Some Java programs or applets require special Java versions in order to run correctly. They might even not start if the wrong Java version is active. Some might simply have problems with the latest Java updates. Or maybe you are a Java programmer and want to test your newly created program with different Java versions.
Wouldn't it be nice to switch the active Java version within Windows without the need to uninstall other versions? There are three ways to achieve this:
This method works very good if you run Java from DOS command line. Simply add the path to the Java "bin" directory as first entry to the PATH environment variable. This can be easily achieved by entering the following command at the command line:
PATH <path to java bin directory>;%PATH%
PATH c:\Program Files\Java\jre6\bin;%PATH%
%PATH% contains the current setting of the PATH environment variable. When you close the DOS box your changes to the PATH are lost. So the change is temporary. It would be possible to keep this change by default, but this is not recommended. Use one of the methods described below instead. You can check the currently active java version by executing this command at the command line:
java.exe is searched in the PATH. So the version found first will be used. This method does not help when you call your web browser from commandline. For this purpose take a look at one of the following methods to switch the Java version.
This change has an effect on the whole system, so do not forget to revert the change lateron.
To change the Java version simply access the Java Control Panel within the Windows Control Panel. As soon you started it access the tab labeled "Java". Take a look at the current Java Runtime Environment settings. On the right side you will see a column with some checkmarks. Remove the checkmarks for all version you do not need for your testing.
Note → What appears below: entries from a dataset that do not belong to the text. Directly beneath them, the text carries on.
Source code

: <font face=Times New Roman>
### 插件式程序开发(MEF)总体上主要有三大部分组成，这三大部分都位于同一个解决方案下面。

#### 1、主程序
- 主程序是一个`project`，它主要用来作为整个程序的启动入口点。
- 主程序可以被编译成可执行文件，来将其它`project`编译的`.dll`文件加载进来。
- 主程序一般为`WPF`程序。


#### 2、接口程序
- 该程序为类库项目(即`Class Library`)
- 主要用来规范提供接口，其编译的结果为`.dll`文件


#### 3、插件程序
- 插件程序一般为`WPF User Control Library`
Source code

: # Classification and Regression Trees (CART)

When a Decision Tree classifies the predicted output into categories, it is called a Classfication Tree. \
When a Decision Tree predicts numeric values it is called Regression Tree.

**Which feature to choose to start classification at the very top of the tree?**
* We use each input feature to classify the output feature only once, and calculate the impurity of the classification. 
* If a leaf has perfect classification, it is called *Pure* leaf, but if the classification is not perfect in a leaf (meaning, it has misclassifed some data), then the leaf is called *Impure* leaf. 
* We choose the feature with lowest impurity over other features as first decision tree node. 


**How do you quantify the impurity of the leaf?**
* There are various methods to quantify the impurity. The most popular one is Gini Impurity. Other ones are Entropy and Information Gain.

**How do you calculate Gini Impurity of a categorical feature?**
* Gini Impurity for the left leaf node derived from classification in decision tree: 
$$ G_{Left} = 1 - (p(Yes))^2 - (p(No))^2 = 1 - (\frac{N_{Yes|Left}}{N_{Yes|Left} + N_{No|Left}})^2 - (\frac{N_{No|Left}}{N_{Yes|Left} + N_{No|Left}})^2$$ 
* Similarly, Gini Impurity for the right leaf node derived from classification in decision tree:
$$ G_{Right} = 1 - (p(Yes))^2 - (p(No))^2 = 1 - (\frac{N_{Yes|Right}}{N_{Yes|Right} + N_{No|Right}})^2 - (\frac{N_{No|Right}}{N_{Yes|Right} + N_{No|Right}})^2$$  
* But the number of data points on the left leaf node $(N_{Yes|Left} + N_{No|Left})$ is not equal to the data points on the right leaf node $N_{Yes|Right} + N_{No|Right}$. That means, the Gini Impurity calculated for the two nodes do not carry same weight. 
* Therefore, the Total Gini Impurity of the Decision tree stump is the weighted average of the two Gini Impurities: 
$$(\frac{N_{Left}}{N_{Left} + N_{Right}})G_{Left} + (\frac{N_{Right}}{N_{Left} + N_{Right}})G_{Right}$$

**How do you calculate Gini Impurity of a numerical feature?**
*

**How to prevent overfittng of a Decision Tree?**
Remember: The newest version (highest version number) still marked will be the active Java version as soon you closed the Java Control Panel.
JavaSwitcher is a small tool I wrote in PureBasic. It basically does the same as the Java Control Applet, well almost. The enable/disable settings you change within the Java Control Applet are written to a file called "deployment.properties" (Java 6, i.e. 1.6). JavaSwitcher accesses this file and enables/disables Java versions.
There are two modes of operating JavaSwitcher: Use the GUI or the command line. When you simply execute
JavaSwitcher.exe the GUI will be started automatically. You can select the desired Java version from a list and insert an application or web address into the input field and launch it afterwards. After you closed the application the original Java version will be enabled again and becomes active. There is a help button which shows also the required command line arguments.
It is also possible to only change the Java version. This change can be reverted from within JavaSwitcher. This version change will remain even when you close JavaSwitcher. In that case the original setting is saved and can be easily restored on the next launch of JavavSwitcher.
It is also possible to create a shortcut to
JavaSwitcher.exe on your desktop and hand over the currently entered values as command line parameters for it.
The current version also supports 64bit Windows.